# Solution to Dynamic Programming (Bellman Equation) Problem

Could someone please provide pointers on how to solve the below? If any theoretical approximations are possible, that would be very helpful. If numerical solutions are the right approach, could you suggest how we can do this in R (restricted to free software due to limited, actually zero, funding; hence R pointers would be most welcome)?

The Bellman equation to be solved is given by,

$$V_{t}\left(Y_{t-1},Z_{t}\right)=\underset{\left\{ X_{t}\right\} }{\min}\:E_{t}\left[\max\left\{ \left(Y_{t}-Y_{t-1}\right),0\right\} Z_{t}+V_{t+1}\left(Y_{t},Z_{t+1}\right)\right]$$

Here, the notation stands for,

$V_{t}\left(Y_{t-1},Z_{t}\right)$ is the value function at time $t$.

$E_{t}$ is the Expectation taken at time $t$.

$X_{t}$, is the quantity or amount of goods acquired in period $t$ at price $Y_{t}$.

$Z_{t}$, is the number of units that we still need to acquire at time $t$.

$\bar{X}$ =$Z_{1}$, the total quantity of the good that is required.

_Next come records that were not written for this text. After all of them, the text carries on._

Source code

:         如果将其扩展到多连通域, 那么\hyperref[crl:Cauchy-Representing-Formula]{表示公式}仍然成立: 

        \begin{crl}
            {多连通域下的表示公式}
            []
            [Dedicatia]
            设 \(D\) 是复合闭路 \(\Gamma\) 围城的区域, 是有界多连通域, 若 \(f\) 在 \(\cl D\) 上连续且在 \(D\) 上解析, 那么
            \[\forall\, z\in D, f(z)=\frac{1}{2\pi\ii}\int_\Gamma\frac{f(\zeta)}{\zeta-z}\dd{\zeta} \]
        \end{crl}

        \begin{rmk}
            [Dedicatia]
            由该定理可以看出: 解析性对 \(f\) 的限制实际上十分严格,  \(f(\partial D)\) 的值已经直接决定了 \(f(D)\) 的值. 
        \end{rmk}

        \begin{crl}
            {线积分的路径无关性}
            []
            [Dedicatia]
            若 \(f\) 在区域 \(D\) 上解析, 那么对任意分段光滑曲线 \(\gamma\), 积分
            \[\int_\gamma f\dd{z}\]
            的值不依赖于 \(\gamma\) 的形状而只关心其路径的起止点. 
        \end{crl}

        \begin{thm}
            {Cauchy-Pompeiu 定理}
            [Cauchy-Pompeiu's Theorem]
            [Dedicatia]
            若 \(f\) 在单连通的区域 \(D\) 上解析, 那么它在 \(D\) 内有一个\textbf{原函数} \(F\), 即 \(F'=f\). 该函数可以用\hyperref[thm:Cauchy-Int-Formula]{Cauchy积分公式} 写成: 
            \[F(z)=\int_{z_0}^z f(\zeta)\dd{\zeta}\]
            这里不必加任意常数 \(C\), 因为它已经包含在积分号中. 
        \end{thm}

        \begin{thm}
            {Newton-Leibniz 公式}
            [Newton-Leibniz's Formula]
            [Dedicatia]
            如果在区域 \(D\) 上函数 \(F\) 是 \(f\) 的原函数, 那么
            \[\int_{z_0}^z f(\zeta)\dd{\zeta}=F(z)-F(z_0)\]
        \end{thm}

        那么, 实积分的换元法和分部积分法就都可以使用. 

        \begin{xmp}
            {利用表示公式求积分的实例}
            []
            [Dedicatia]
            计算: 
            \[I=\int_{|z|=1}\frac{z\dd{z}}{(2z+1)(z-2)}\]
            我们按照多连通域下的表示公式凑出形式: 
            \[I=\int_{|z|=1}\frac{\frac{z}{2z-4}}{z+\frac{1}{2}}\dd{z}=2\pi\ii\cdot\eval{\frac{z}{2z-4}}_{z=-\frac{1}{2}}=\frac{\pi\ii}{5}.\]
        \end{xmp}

$T$, the total number of time periods.

$X_{1},...,X_{T}$ is the list of acquisitions that we want to make and needs to be determined.

A simple law of price motion is assumed as below,

$$Y_{t}=Y_{t-1}+\theta X_{t}+\varepsilon_{t}\;,\theta>0\:,E\left[\varepsilon_{t}\left|X_{t},Y_{t-1}\right.\right]=0\;,\;\varepsilon_{t}\sim N\left(0,\sigma_{\varepsilon}^{2}\right)$$

$N\left(0,\sigma_{\varepsilon}^{2}\right)$ is a normal distribution with mean zero and variance $\sigma_{\varepsilon}^{2}$

Also, the following properties hold,

$$\sum_{t=1}^{T}X_{t}=\bar{X}\;,X_{t}\geq0\;,Z_{1}=\bar{X},\;Z_{T+1}=0\;,\;Z_{t}=Z_{t-1}-X_{t-1}$$

PS: Please note, this is not posted on the Mathematics website to solicit answers from a wider audience.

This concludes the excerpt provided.